Mehr noch: Wüsste man es nicht auf der Basis von vorausgegangenen Bühnenereignissen anders, müsste man sich allein auf „ I Did It My Way“ verlassen, käme man kaum auf die Idee, dass Eidinger ein guter Schauspieler sei. Von Frank Sinatra, mit dem man wohl eine Figur identifizieren darf, die ausschließlich mit dessen Liedern spricht, auch wenn er sie nicht ausdrücklich verkörpert, hat er absolut nichts, jedenfalls nicht die Lockerheit, die den Crooner und das Rat Pack – neben Sinatra Dean Martin und Sammy Davis Jr. – kennzeichnet. Musikalisch wie darstellerisch kommt er nicht an, sagen wir, Michael Heltau, Harald Juhnke oder Werner Schneyder (vor 60 Jahren in der Bar des Böglerhofs mit einem angeheiterten Sławomir Mrożek an der Theke) heran.

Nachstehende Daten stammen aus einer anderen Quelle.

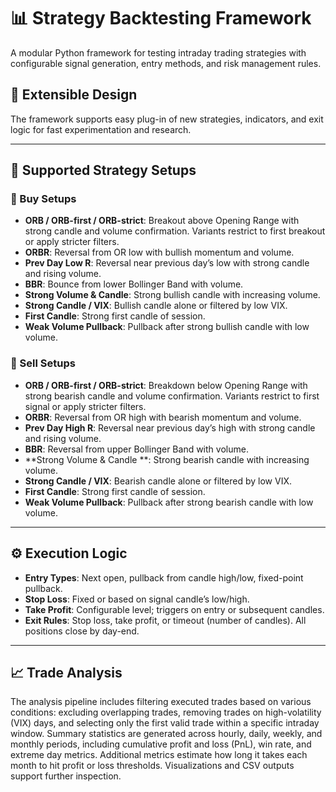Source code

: # 📊 Strategy Backtesting Framework

A modular Python framework for testing intraday trading strategies with configurable signal generation, entry methods, and risk management rules.

## 🔧 Extensible Design

The framework supports easy plug-in of new strategies, indicators, and exit logic for fast experimentation and research.

---

## 🧠 Supported Strategy Setups

### 🔼 Buy Setups
- **ORB / ORB-first / ORB-strict**: Breakout above Opening Range with strong candle and volume confirmation. Variants restrict to first breakout or apply stricter filters.
- **ORBR**: Reversal from OR low with bullish momentum and volume.
- **Prev Day Low R**: Reversal near previous day’s low with strong candle and rising volume.
- **BBR**: Bounce from lower Bollinger Band with volume.
- **Strong Volume & Candle**: Strong bullish candle with increasing volume.
- **Strong Candle / VIX**: Bullish candle alone or filtered by low VIX.
- **First Candle**: Strong first candle of session.
- **Weak Volume Pullback**: Pullback after strong bullish candle with low volume.

### 🔽 Sell Setups
- **ORB / ORB-first / ORB-strict**: Breakdown below Opening Range with strong bearish candle and volume confirmation. Variants restrict to first signal or apply stricter filters.
- **ORBR**: Reversal from OR high with bearish momentum and volume.
- **Prev Day High R**: Reversal near previous day’s high with strong candle and rising volume.
- **BBR**: Reversal from upper Bollinger Band with volume.
- **Strong Volume & Candle **: Strong bearish candle with increasing volume.
- **Strong Candle / VIX**: Bearish candle alone or filtered by low VIX.
- **First Candle**: Strong first candle of session.
- **Weak Volume Pullback**: Pullback after strong bearish candle with low volume.

---

## ⚙️ Execution Logic

- **Entry Types**: Next open, pullback from candle high/low, fixed-point pullback.
- **Stop Loss**: Fixed or based on signal candle’s low/high.
- **Take Profit**: Configurable level; triggers on entry or subsequent candles.
- **Exit Rules**: Stop loss, take profit, or timeout (number of candles). All positions close by day-end.

---

## 📈 Trade Analysis

The analysis pipeline includes filtering executed trades based on various conditions: excluding overlapping trades, removing trades on high-volatility (VIX) days, and selecting only the first valid trade within a specific intraday window. Summary statistics are generated across hourly, daily, weekly, and monthly periods, including cumulative profit and loss (PnL), win rate, and extreme day metrics. Additional metrics estimate how long it takes each month to hit profit or loss thresholds. Visualizations and CSV outputs support further inspection.
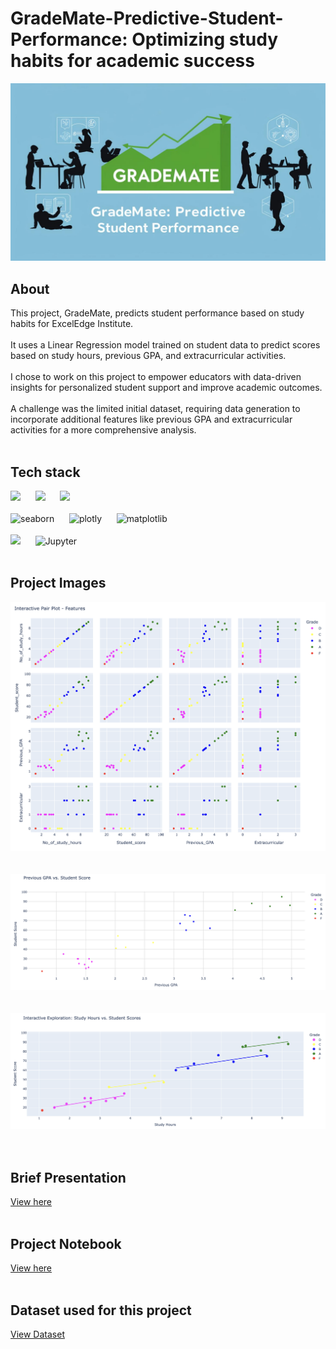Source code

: # **GradeMate-Predictive-Student-Performance: Optimizing study habits for academic success**

![Banner Image](https://github.com/Qamar247/GradeMate-Predictive-Student-Performance/blob/main/GradeMate%20banner.jpg)

## About

This project, GradeMate, predicts student performance based on study habits for ExcelEdge Institute.
<br>
<br>
It uses a Linear Regression model trained on student data to predict scores based on study hours, previous GPA, and extracurricular activities.
<br>
<br>
I chose to work on this project to empower educators with data-driven insights for personalized student support and improve academic outcomes.
<br>
<br>
A challenge was the limited initial dataset, requiring data generation to incorporate additional features like previous GPA and extracurricular activities for a more comprehensive analysis.
<br>
<br>

## Tech stack 

<div>
  <!-- First Row -->
  <img src='https://skillicons.dev/icons?i=py&theme=dark'> &nbsp;&nbsp;&nbsp;&nbsp;
  <img src='https://img.shields.io/badge/Numpy-777BB4?style=for-the-badge&logo=numpy&logoColor=white'> &nbsp;&nbsp;&nbsp;&nbsp;
  <img src='https://img.shields.io/badge/Pandas-2C2D72?style=for-the-badge&logo=pandas&logoColor=white'> &nbsp;&nbsp;&nbsp;&nbsp;
</div>
<br>

<div>
  <!-- Second Row -->
  <img src='https://img.shields.io/badge/Seaborn-4C72B0?logo=seaborn&logoColor=white' alt="seaborn" style="height: 26px; width: 80px;" /> &nbsp;&nbsp;&nbsp;&nbsp;
  <img src='https://img.shields.io/badge/Plotly-239120?style=for-the-badge&logo=plotly&logoColor=white' alt="plotly" style="height: 26px; width: 100px;" /> &nbsp;&nbsp;&nbsp;&nbsp;
  <img src='https://img.shields.io/badge/Matplotlib-11557C?logo=matplotlib&logoColor=white' alt="matplotlib" style="height: 26px; width: 100px;" /> &nbsp;&nbsp;&nbsp;&nbsp;
</div>
<br>

<div>
  <!-- Third Row -->
  <img src='https://img.shields.io/badge/scikit_learn-F7931E?style=for-the-badge&logo=scikit-learn&logoColor=white'> &nbsp;&nbsp;&nbsp;&nbsp;
  <img src='https://img.shields.io/badge/Jupyter-F37626?style=for-the-badge&logo=Jupyter&logoColor=white' style="height: 28px; width: 110px;" alt="Jupyter"/> &nbsp;&nbsp;&nbsp;&nbsp;        
</div>
<br>

## Project Images
![Graph 1](https://github.com/Qamar247/GradeMate-Predictive-Student-Performance/blob/main/Pair%20plot%20-%20Features.png) 
<br>
<br>
<br>
![Graph 2](https://github.com/Qamar247/GradeMate-Predictive-Student-Performance/blob/main/Previous%20GPA%20v%3As%20Student%20score.png)
<br>
<br>
<br>
![Graph 3](https://github.com/Qamar247/GradeMate-Predictive-Student-Performance/blob/main/Study%20hours%20v%3As%20Student%20score.png)
<br>
<br>
<br>

## Brief Presentation 
[View here](https://github.com/Qamar247/GradeMate-Predictive-Student-Performance/blob/main/GradeMate.pdf)
<br>
<br>


## Project Notebook
[View here](https://github.com/Qamar247/GradeMate-Predictive-Student-Performance/blob/main/GradeMate_Predictive_Student_Performance.ipynb)
<br>
<br>


## Dataset used for this project 
[View Dataset](https://github.com/Qamar247/GradeMate-Predictive-Student-Performance/blob/main/Study_hours_score_prediction.csv)

<br>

  1. Montiert hat der Regisseur und derzeitige Intendant der Ruhrtriennale Ivo Van Hove die Folge von Songs mittels einer angedeuteten Story, die den Abend dem Musical annähern soll. Sagen wir es unverblümt: Sie ist „anständig“, aber von deprimierender Schlichtheit. Das passt in unsere Zeit. Mit diesen Klischees wird man nirgends anecken. Der Ruf nach Absetzung oder Verbot ist nicht zu befürchten. Dieses „Libretto“ stößt mitten in den Konsens diesseits der AfD.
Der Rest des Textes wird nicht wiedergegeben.